In your CSS, you can use a font’s basic family name in order to just use a local copy of that font. This can make fonts appear more quickly for users, if those users already have that font on their system. However, especially with newer fonts, this may cause problems. How do you know that your users will have the latest version of a font? Often, the OS will serve an unintended font style, even if it does have the latest version.

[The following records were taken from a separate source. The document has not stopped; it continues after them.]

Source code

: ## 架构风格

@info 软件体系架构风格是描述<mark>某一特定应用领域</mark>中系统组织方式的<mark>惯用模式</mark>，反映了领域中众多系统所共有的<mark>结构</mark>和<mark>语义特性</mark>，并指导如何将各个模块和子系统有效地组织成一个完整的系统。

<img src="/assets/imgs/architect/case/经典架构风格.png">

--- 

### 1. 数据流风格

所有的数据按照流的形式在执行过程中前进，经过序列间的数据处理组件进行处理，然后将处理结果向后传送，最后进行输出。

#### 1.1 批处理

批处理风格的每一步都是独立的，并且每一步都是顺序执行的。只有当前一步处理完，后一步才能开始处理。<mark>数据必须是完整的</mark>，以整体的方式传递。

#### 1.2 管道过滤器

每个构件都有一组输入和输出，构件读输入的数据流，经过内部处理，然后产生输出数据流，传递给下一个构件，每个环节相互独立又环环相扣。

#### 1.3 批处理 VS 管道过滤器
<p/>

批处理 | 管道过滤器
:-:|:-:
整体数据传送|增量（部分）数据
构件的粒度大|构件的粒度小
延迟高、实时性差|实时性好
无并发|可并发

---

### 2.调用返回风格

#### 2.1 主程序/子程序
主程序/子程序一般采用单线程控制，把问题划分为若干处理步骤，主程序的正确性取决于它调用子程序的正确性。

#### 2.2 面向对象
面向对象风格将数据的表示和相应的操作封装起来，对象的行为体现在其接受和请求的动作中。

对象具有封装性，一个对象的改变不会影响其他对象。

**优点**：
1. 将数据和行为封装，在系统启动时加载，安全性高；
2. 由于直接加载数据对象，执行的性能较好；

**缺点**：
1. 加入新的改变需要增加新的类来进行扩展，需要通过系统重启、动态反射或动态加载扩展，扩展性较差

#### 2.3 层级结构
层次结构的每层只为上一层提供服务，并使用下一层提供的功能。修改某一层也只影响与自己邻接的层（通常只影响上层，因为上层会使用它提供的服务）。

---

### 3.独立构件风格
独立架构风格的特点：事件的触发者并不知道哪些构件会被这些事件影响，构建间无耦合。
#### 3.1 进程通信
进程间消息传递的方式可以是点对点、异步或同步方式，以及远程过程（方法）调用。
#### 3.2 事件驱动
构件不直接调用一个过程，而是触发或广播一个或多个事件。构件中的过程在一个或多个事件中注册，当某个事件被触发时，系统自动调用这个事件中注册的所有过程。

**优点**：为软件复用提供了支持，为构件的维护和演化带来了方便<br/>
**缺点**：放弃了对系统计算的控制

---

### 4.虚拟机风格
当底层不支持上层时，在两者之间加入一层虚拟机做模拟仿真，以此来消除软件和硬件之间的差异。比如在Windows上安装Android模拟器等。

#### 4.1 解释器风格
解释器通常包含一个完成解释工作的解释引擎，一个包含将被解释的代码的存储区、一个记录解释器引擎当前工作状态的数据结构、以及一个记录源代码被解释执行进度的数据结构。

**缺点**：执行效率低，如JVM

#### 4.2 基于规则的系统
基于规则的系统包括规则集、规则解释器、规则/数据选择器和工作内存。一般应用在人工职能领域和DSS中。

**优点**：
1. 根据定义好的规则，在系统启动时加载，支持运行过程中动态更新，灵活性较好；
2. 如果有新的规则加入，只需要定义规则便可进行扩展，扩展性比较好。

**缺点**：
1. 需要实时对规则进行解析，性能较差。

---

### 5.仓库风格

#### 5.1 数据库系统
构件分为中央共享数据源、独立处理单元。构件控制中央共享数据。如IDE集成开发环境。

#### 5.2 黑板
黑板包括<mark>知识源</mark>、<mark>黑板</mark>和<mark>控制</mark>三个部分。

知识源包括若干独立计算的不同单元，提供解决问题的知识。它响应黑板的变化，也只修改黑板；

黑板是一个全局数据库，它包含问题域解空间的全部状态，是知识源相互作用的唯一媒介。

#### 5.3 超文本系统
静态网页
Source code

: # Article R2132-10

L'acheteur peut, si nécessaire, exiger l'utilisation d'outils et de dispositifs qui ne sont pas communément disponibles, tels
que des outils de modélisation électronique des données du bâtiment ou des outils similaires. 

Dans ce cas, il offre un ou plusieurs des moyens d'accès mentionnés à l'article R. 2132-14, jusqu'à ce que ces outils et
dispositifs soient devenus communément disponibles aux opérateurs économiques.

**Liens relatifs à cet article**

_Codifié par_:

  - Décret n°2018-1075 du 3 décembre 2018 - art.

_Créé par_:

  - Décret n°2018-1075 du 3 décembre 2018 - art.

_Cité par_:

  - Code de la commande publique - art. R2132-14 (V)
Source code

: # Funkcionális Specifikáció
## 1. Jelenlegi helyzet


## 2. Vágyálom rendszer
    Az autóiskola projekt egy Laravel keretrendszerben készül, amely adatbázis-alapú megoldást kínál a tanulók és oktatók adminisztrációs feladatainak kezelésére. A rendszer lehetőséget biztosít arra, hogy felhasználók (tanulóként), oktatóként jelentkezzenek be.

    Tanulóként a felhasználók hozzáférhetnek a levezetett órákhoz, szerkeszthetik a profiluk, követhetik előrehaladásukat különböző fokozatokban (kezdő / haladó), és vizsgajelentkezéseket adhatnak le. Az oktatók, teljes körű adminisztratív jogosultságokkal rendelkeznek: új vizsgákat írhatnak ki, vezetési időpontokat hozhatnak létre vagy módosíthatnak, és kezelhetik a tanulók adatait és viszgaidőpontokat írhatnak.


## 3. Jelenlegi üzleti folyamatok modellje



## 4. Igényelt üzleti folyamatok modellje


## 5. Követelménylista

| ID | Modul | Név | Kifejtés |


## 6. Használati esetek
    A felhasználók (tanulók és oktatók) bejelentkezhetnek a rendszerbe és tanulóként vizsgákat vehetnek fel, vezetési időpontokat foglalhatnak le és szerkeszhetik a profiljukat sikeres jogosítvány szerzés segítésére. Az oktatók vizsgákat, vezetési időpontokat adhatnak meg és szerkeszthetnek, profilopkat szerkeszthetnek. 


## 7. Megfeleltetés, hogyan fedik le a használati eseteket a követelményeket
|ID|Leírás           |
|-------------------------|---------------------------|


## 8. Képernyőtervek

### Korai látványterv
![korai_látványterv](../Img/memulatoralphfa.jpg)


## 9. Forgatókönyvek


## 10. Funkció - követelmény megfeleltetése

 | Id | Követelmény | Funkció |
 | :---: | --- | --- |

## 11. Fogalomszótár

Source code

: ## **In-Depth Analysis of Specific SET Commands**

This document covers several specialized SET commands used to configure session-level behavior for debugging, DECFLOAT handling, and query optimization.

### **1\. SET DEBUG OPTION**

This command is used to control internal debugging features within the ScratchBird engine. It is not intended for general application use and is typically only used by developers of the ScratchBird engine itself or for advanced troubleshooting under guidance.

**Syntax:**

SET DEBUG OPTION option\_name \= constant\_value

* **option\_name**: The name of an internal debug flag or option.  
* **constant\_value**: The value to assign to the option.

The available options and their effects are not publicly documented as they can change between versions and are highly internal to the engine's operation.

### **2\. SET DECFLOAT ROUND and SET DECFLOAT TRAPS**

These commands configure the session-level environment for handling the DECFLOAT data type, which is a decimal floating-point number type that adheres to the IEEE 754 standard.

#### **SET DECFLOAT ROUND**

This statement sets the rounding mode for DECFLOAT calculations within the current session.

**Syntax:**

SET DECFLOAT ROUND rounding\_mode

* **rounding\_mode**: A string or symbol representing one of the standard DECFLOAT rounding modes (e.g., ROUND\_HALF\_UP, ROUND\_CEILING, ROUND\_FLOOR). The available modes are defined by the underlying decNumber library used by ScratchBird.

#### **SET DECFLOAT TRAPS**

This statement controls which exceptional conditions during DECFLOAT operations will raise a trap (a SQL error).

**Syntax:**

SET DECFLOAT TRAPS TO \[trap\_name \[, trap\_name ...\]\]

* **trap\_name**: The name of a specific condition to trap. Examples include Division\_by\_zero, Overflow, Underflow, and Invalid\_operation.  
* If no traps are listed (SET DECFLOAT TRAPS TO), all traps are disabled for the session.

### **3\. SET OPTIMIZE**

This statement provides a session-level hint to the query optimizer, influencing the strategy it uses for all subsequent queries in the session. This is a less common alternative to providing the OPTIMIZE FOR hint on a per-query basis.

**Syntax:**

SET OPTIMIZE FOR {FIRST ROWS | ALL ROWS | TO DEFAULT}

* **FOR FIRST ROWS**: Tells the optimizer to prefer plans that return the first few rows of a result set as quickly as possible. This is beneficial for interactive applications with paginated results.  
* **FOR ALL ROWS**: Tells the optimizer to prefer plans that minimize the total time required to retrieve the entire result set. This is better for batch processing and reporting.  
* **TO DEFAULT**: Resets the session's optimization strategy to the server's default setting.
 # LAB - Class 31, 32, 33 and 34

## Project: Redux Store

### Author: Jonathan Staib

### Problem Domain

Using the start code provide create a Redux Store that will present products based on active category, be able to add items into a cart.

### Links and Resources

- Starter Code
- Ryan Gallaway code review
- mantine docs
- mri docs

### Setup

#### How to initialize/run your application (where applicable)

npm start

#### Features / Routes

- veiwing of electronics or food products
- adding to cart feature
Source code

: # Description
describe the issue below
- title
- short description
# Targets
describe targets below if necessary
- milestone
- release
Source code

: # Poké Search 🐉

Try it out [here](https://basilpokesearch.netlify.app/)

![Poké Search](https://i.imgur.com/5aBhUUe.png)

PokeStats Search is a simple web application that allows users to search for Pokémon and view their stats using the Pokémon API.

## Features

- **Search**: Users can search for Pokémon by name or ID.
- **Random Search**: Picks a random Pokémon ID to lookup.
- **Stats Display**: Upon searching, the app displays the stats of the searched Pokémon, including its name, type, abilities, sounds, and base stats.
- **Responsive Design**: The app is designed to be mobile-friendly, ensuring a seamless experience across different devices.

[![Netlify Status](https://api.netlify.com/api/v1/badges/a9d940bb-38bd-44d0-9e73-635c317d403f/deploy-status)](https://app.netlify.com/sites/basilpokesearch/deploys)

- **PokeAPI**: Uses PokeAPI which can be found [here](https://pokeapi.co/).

So, I often make sure to use a name that specifically won’t call a local file. I do this either by removing spaces or adding a suffix like ”VF“.

@font-face {
  font-family: 'NameSansVF';
  font-weight: 1 1000;
  src: url("https://arrowtype.s3-us-west-2.amazonaws.com/name_sans-variable.woff2");
}
html {
 font-family: 'NameSansVF', sans-serif;
}

Your font should now work locally and also in deployment. Of course, the only way to know is to deploy the site and test it on a few different devices!

Additionally, the font is (relatively) safe from being directly used on any site that just copies your CSS. You can verify this out by trying it on CodePen, where it shouldn’t work (unless you allow CodePen URLs in your CORS settings).

To update the font

If you need to update the font version on S3 in the future, you can simply repeat the process of uploading a file.

Just remember to also follow the “Make Public” steps, or things will break!

arrowtype commented 3 years ago

But what if fonts were already in a public Git repo?

This is a pretty big problem, but luckily, it’s not too hard to fix.

You can use a tool called BFG to remove them – even GitHub recommends this tool.

  1. Make a backup copy of your project before using the BFG, in case you mess something up!
  2. Download the latest release from the BFG website.
  3. Open a terminal, navigate to your project’s root, point to the downloaded BFG file, and use the --delete-files option to delete the font filename you’d like to keep private:
cd ~/code/blog-11ty # change to the root of your web project
java -jar ~/Downloads/bfg-1.13.2.jar --delete-files name_sans-variable.woff2
  1. Use git push --force to force push the edited Git history to your repo.
arrowtype commented 3 years ago

Oh no. -_- There are two significant problems here:

To be continued...

arrowtype commented 3 years ago

To potentially add: pricing. But, it appears that this is fractions of a penny per month, unless a site had massive traffic.